### Collected data:

________

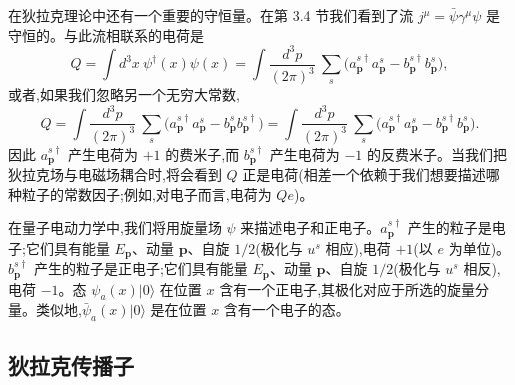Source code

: 在狄拉克理论中还有一个重要的守恒量。在第 3.4 节我们看到了流 $j^\mu = \bar{\psi}\gamma^\mu\psi$ 是守恒的。与此流相联系的电荷是
\begin{equation}
  Q = \int d^3x\ \psi^\dagger(x)\psi(x)
    = \int \frac{d^3p}{(2\pi)^3}\ \sum_s
      \bigl( a_{\mathbf{p}}^{s\dagger}a_{\mathbf{p}}^s
        - b_{\mathbf{p}}^{s\dagger}b_{\mathbf{p}}^s \bigr),
  \label{eq:3.113}
\end{equation}
或者,如果我们忽略另一个无穷大常数,
\begin{equation}
  Q = \int \frac{d^3p}{(2\pi)^3}\ \sum_s
    \bigl( a_{\mathbf{p}}^{s\dagger}a_{\mathbf{p}}^s
      - b_{\mathbf{p}}^s b_{\mathbf{p}}^{s\dagger} \bigr)
    = \int \frac{d^3p}{(2\pi)^3}\ \sum_s
      \bigl( a_{\mathbf{p}}^{s\dagger}a_{\mathbf{p}}^s
        - b_{\mathbf{p}}^{s\dagger}b_{\mathbf{p}}^s \bigr).
  \label{eq:3.114}
\end{equation}
因此 $a_{\mathbf{p}}^{s\dagger}$ 产生电荷为 $+1$ 的费米子,而 $b_{\mathbf{p}}^{s\dagger}$ 产生电荷为 $-1$ 的反费米子。当我们把狄拉克场与电磁场耦合时,将会看到 $Q$ 正是电荷(相差一个依赖于我们想要描述哪种粒子的常数因子;例如,对电子而言,电荷为 $Qe$)。

在量子电动力学中,我们将用旋量场 $\psi$ 来描述电子和正电子。$a_{\mathbf{p}}^{s\dagger}$ 产生的粒子是电子;它们具有能量 $E_{\mathbf{p}}$、动量 $\mathbf{p}$、自旋 $1/2$(极化与 $u^s$ 相应),电荷 $+1$(以 $e$ 为单位)。$b_{\mathbf{p}}^{s\dagger}$ 产生的粒子是正电子;它们具有能量 $E_{\mathbf{p}}$、动量 $\mathbf{p}$、自旋 $1/2$(极化与 $u^s$ 相反),电荷 $-1$。态 $\psi_a(x)|0\rangle$ 在位置 $x$ 含有一个正电子,其极化对应于所选的旋量分量。类似地,$\bar{\psi}_a(x)|0\rangle$ 是在位置 $x$ 含有一个电子的态。

\subsection{狄拉克传播子}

________

### What the exercise asks:
From the line containing "产生电荷为 $+1$ 的费米子,而" to the last line above, repeat every line exactly and nothing else.

### Written answer:
因此 $a_{\mathbf{p}}^{s\dagger}$ 产生电荷为 $+1$ 的费米子,而 $b_{\mathbf{p}}^{s\dagger}$ 产生电荷为 $-1$ 的反费米子。当我们把狄拉克场与电磁场耦合时,将会看到 $Q$ 正是电荷(相差一个依赖于我们想要描述哪种粒子的常数因子;例如,对电子而言,电荷为 $Qe$)。

在量子电动力学中,我们将用旋量场 $\psi$ 来描述电子和正电子。$a_{\mathbf{p}}^{s\dagger}$ 产生的粒子是电子;它们具有能量 $E_{\mathbf{p}}$、动量 $\mathbf{p}$、自旋 $1/2$(极化与 $u^s$ 相应),电荷 $+1$(以 $e$ 为单位)。$b_{\mathbf{p}}^{s\dagger}$ 产生的粒子是正电子;它们具有能量 $E_{\mathbf{p}}$、动量 $\mathbf{p}$、自旋 $1/2$(极化与 $u^s$ 相反),电荷 $-1$。态 $\psi_a(x)|0\rangle$ 在位置 $x$ 含有一个正电子,其极化对应于所选的旋量分量。类似地,$\bar{\psi}_a(x)|0\rangle$ 是在位置 $x$ 含有一个电子的态。

\subsection{狄拉克传播子}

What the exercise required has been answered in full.